Narrarated by: Dion Graham

Copyright © 2006 by Dave Eggers. All rights reserved. Copyright 2007 by BBC Audiobooks America. All rights reserved. Copyright exists on all recordings issued by BBC Audiobooks America. Any unauthorized broadcasting, public performance, copying or re-recording of such recordings in any manner whatsoever, will constitute an infringement of such copyright.

In a heartrending and astonishing novel, Dave Eggers illuminates the history of the civil war in Sudan through the eyes of Valentino Achak Deng, a refugee now living in the United States. We follow his life as he's driven from his home as a boy and walks, with thousands of orphans, to Ethiopia, where he finds safety — for a time.
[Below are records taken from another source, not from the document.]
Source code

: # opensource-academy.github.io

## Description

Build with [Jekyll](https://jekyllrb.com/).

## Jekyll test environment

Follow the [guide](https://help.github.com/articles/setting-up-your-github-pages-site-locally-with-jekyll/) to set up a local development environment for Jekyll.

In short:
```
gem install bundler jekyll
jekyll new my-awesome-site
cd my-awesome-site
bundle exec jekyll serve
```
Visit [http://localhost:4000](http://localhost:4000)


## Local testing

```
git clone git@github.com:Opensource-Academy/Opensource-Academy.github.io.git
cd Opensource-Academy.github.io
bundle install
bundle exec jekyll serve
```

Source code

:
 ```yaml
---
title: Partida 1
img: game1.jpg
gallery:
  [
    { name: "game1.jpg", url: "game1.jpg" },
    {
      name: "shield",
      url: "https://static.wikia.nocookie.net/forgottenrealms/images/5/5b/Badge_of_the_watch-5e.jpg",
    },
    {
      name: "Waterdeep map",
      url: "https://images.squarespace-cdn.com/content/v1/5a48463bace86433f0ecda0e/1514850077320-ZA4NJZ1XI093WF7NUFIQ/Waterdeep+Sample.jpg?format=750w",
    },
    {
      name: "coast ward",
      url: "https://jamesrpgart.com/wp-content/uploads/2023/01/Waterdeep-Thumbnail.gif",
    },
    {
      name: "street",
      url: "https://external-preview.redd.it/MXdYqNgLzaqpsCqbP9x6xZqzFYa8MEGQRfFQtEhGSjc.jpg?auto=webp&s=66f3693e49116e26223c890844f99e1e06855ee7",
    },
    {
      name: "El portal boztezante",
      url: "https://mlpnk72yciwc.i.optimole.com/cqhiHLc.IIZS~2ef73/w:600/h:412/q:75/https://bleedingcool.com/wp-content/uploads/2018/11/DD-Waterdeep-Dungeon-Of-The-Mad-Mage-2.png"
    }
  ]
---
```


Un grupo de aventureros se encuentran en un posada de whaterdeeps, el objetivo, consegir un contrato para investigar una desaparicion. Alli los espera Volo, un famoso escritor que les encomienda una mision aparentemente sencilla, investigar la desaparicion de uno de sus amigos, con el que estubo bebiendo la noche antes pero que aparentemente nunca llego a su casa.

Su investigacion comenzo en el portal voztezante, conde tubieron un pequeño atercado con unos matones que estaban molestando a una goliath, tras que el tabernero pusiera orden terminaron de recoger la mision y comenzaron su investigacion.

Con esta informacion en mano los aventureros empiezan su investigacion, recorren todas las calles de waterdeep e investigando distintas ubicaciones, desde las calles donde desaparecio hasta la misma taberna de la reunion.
Valentino's travels, truly Biblical in scope, bring him in contact with government soldiers, janjaweed-like militias, liberation rebels, hyenas and lions, disease and starvation — and a string of unexpected romances. Ultimately, Valentino finds safety in Kenya and, just after the millennium, is finally resettled in the United States, from where this novel is narrated. In this book, written with expansive humanity and surprising humor, we come to understand the nature of the conflicts in Sudan, the refugee experience in America, the dreams of the Dinka people, and the challenge one indomitable man faces in a world collapsing around him.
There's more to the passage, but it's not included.